Pictures paired with source code ::
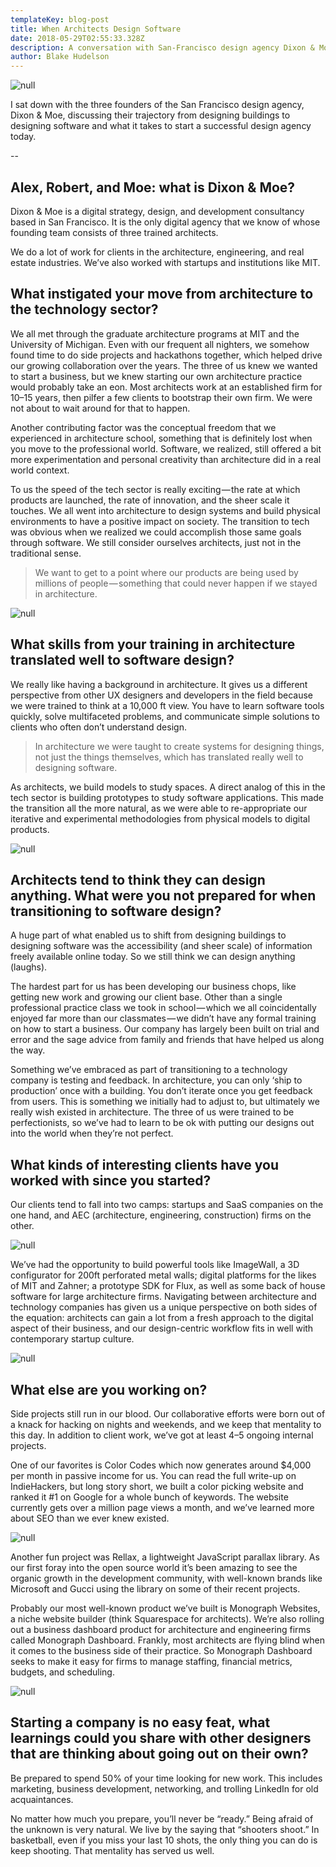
 ```yaml
---
templateKey: blog-post
title: When Architects Design Software
date: 2018-05-29T02:55:33.328Z
description: A conversation with San-Francisco design agency Dixon & Moe
author: Blake Hudelson
---
```


![null](/img/0_xr5xt6kccktojfpe.jpeg)

I sat down with the three founders of the San Francisco design agency, Dixon & Moe, discussing their trajectory from designing buildings to designing software and what it takes to start a successful design agency today.

\--

## **Alex, Robert, and Moe: what is Dixon & Moe?**

Dixon & Moe is a digital strategy, design, and development consultancy based in San Francisco. It is the only digital agency that we know of whose founding team consists of three trained architects.

We do a lot of work for clients in the architecture, engineering, and real estate industries. We’ve also worked with startups and institutions like MIT.

## **What instigated your move from architecture to the technology sector?**

We all met through the graduate architecture programs at MIT and the University of Michigan. Even with our frequent all nighters, we somehow found time to do side projects and hackathons together, which helped drive our growing collaboration over the years. The three of us knew we wanted to start a business, but we knew starting our own architecture practice would probably take an eon. Most architects work at an established firm for 10–15 years, then pilfer a few clients to bootstrap their own firm. We were not about to wait around for that to happen.

Another contributing factor was the conceptual freedom that we experienced in architecture school, something that is definitely lost when you move to the professional world. Software, we realized, still offered a bit more experimentation and personal creativity than architecture did in a real world context.

To us the speed of the tech sector is really exciting — the rate at which products are launched, the rate of innovation, and the sheer scale it touches. We all went into architecture to design systems and build physical environments to have a positive impact on society. The transition to tech was obvious when we realized we could accomplish those same goals through software. We still consider ourselves architects, just not in the traditional sense.

> We want to get to a point where our products are being used by millions of people — something that could never happen if we stayed in architecture.

![null](/img/0__jicclnlhnsagtxr.gif)

## **What skills from your training in architecture translated well to software design?**

We really like having a background in architecture. It gives us a different perspective from other UX designers and developers in the field because we were trained to think at a 10,000 ft view. You have to learn software tools quickly, solve multifaceted problems, and communicate simple solutions to clients who often don’t understand design.

> In architecture we were taught to create systems for designing things, not just the things themselves, which has translated really well to designing software.

As architects, we build models to study spaces. A direct analog of this in the tech sector is building prototypes to study software applications. This made the transition all the more natural, as we were able to re-appropriate our iterative and experimental methodologies from physical models to digital products.

![null](/img/0_ngsintm7cx3tnpln.jpeg)

## **Architects tend to think they can design anything. What were you not prepared for when transitioning to software design?**

A huge part of what enabled us to shift from designing buildings to designing software was the accessibility (and sheer scale) of information freely available online today. So we still think we can design anything (laughs).

The hardest part for us has been developing our business chops, like getting new work and growing our client base. Other than a single professional practice class we took in school — which we all coincidentally enjoyed far more than our classmates — we didn’t have any formal training on how to start a business. Our company has largely been built on trial and error and the sage advice from family and friends that have helped us along the way.

Something we’ve embraced as part of transitioning to a technology company is testing and feedback. In architecture, you can only ‘ship to production’ once with a building. You don’t iterate once you get feedback from users. This is something we initially had to adjust to, but ultimately we really wish existed in architecture. The three of us were trained to be perfectionists, so we’ve had to learn to be ok with putting our designs out into the world when they’re not perfect.

## **What kinds of interesting clients have you worked with since you started?**

Our clients tend to fall into two camps: startups and SaaS companies on the one hand, and AEC (architecture, engineering, construction) firms on the other.

![null](/img/0_bfdhzcgrzgezbrmf.jpeg)

We’ve had the opportunity to build powerful tools like ImageWall, a 3D configurator for 200ft perforated metal walls; digital platforms for the likes of MIT and Zahner; a prototype SDK for Flux, as well as some back of house software for large architecture firms. Navigating between architecture and technology companies has given us a unique perspective on both sides of the equation: architects can gain a lot from a fresh approach to the digital aspect of their business, and our design-centric workflow fits in well with contemporary startup culture.

![null](/img/0_kwhbi9hemboqv0xk.jpeg)

## **What else are you working on?**

Side projects still run in our blood. Our collaborative efforts were born out of a knack for hacking on nights and weekends, and we keep that mentality to this day. In addition to client work, we’ve got at least 4–5 ongoing internal projects.

One of our favorites is Color Codes which now generates around $4,000 per month in passive income for us. You can read the full write-up on IndieHackers, but long story short, we built a color picking website and ranked it #1 on Google for a whole bunch of keywords. The website currently gets over a million page views a month, and we’ve learned more about SEO than we ever knew existed.

![null](/img/0_urqwlylxqhxc8ucb.gif)

Another fun project was Rellax, a lightweight JavaScript parallax library. As our first foray into the open source world it’s been amazing to see the organic growth in the development community, with well-known brands like Microsoft and Gucci using the library on some of their recent projects.

Probably our most well-known product we’ve built is Monograph Websites, a niche website builder (think Squarespace for architects). We’re also rolling out a business dashboard product for architecture and engineering firms called Monograph Dashboard. Frankly, most architects are flying blind when it comes to the business side of their practice. So Monograph Dashboard seeks to make it easy for firms to manage staffing, financial metrics, budgets, and scheduling.

![null](/img/0_ja0sbahuxheng2fr.jpeg)

## **Starting a company is no easy feat, what learnings could you share with other designers that are thinking about going out on their own?**

Be prepared to spend 50% of your time looking for new work. This includes marketing, business development, networking, and trolling LinkedIn for old acquaintances.

No matter how much you prepare, you’ll never be “ready.” Being afraid of the unknown is very natural. We live by the saying that “shooters shoot.” In basketball, even if you miss your last 10 shots, the only thing you can do is keep shooting. That mentality has served us well.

TASK DIRECTIONS :: Copy the records above exactly, omitting every picture.

WRITTEN ANSWER ::
 ```yaml
---
templateKey: blog-post
title: When Architects Design Software
date: 2018-05-29T02:55:33.328Z
description: A conversation with San-Francisco design agency Dixon & Moe
author: Blake Hudelson
---
```


![null](/img/0_xr5xt6kccktojfpe.jpeg)

I sat down with the three founders of the San Francisco design agency, Dixon & Moe, discussing their trajectory from designing buildings to designing software and what it takes to start a successful design agency today.

\--

## **Alex, Robert, and Moe: what is Dixon & Moe?**

Dixon & Moe is a digital strategy, design, and development consultancy based in San Francisco. It is the only digital agency that we know of whose founding team consists of three trained architects.

We do a lot of work for clients in the architecture, engineering, and real estate industries. We’ve also worked with startups and institutions like MIT.

## **What instigated your move from architecture to the technology sector?**

We all met through the graduate architecture programs at MIT and the University of Michigan. Even with our frequent all nighters, we somehow found time to do side projects and hackathons together, which helped drive our growing collaboration over the years. The three of us knew we wanted to start a business, but we knew starting our own architecture practice would probably take an eon. Most architects work at an established firm for 10–15 years, then pilfer a few clients to bootstrap their own firm. We were not about to wait around for that to happen.

Another contributing factor was the conceptual freedom that we experienced in architecture school, something that is definitely lost when you move to the professional world. Software, we realized, still offered a bit more experimentation and personal creativity than architecture did in a real world context.

To us the speed of the tech sector is really exciting — the rate at which products are launched, the rate of innovation, and the sheer scale it touches. We all went into architecture to design systems and build physical environments to have a positive impact on society. The transition to tech was obvious when we realized we could accomplish those same goals through software. We still consider ourselves architects, just not in the traditional sense.

> We want to get to a point where our products are being used by millions of people — something that could never happen if we stayed in architecture.

![null](/img/0__jicclnlhnsagtxr.gif)

## **What skills from your training in architecture translated well to software design?**

We really like having a background in architecture. It gives us a different perspective from other UX designers and developers in the field because we were trained to think at a 10,000 ft view. You have to learn software tools quickly, solve multifaceted problems, and communicate simple solutions to clients who often don’t understand design.

> In architecture we were taught to create systems for designing things, not just the things themselves, which has translated really well to designing software.

As architects, we build models to study spaces. A direct analog of this in the tech sector is building prototypes to study software applications. This made the transition all the more natural, as we were able to re-appropriate our iterative and experimental methodologies from physical models to digital products.

![null](/img/0_ngsintm7cx3tnpln.jpeg)

## **Architects tend to think they can design anything. What were you not prepared for when transitioning to software design?**

A huge part of what enabled us to shift from designing buildings to designing software was the accessibility (and sheer scale) of information freely available online today. So we still think we can design anything (laughs).

The hardest part for us has been developing our business chops, like getting new work and growing our client base. Other than a single professional practice class we took in school — which we all coincidentally enjoyed far more than our classmates — we didn’t have any formal training on how to start a business. Our company has largely been built on trial and error and the sage advice from family and friends that have helped us along the way.

Something we’ve embraced as part of transitioning to a technology company is testing and feedback. In architecture, you can only ‘ship to production’ once with a building. You don’t iterate once you get feedback from users. This is something we initially had to adjust to, but ultimately we really wish existed in architecture. The three of us were trained to be perfectionists, so we’ve had to learn to be ok with putting our designs out into the world when they’re not perfect.

## **What kinds of interesting clients have you worked with since you started?**

Our clients tend to fall into two camps: startups and SaaS companies on the one hand, and AEC (architecture, engineering, construction) firms on the other.

![null](/img/0_bfdhzcgrzgezbrmf.jpeg)

We’ve had the opportunity to build powerful tools like ImageWall, a 3D configurator for 200ft perforated metal walls; digital platforms for the likes of MIT and Zahner; a prototype SDK for Flux, as well as some back of house software for large architecture firms. Navigating between architecture and technology companies has given us a unique perspective on both sides of the equation: architects can gain a lot from a fresh approach to the digital aspect of their business, and our design-centric workflow fits in well with contemporary startup culture.

![null](/img/0_kwhbi9hemboqv0xk.jpeg)

## **What else are you working on?**

Side projects still run in our blood. Our collaborative efforts were born out of a knack for hacking on nights and weekends, and we keep that mentality to this day. In addition to client work, we’ve got at least 4–5 ongoing internal projects.

One of our favorites is Color Codes which now generates around $4,000 per month in passive income for us. You can read the full write-up on IndieHackers, but long story short, we built a color picking website and ranked it #1 on Google for a whole bunch of keywords. The website currently gets over a million page views a month, and we’ve learned more about SEO than we ever knew existed.

![null](/img/0_urqwlylxqhxc8ucb.gif)

Another fun project was Rellax, a lightweight JavaScript parallax library. As our first foray into the open source world it’s been amazing to see the organic growth in the development community, with well-known brands like Microsoft and Gucci using the library on some of their recent projects.

Probably our most well-known product we’ve built is Monograph Websites, a niche website builder (think Squarespace for architects). We’re also rolling out a business dashboard product for architecture and engineering firms called Monograph Dashboard. Frankly, most architects are flying blind when it comes to the business side of their practice. So Monograph Dashboard seeks to make it easy for firms to manage staffing, financial metrics, budgets, and scheduling.

![null](/img/0_ja0sbahuxheng2fr.jpeg)

## **Starting a company is no easy feat, what learnings could you share with other designers that are thinking about going out on their own?**

Be prepared to spend 50% of your time looking for new work. This includes marketing, business development, networking, and trolling LinkedIn for old acquaintances.

No matter how much you prepare, you’ll never be “ready.” Being afraid of the unknown is very natural. We live by the saying that “shooters shoot.” In basketball, even if you miss your last 10 shots, the only thing you can do is keep shooting. That mentality has served us well.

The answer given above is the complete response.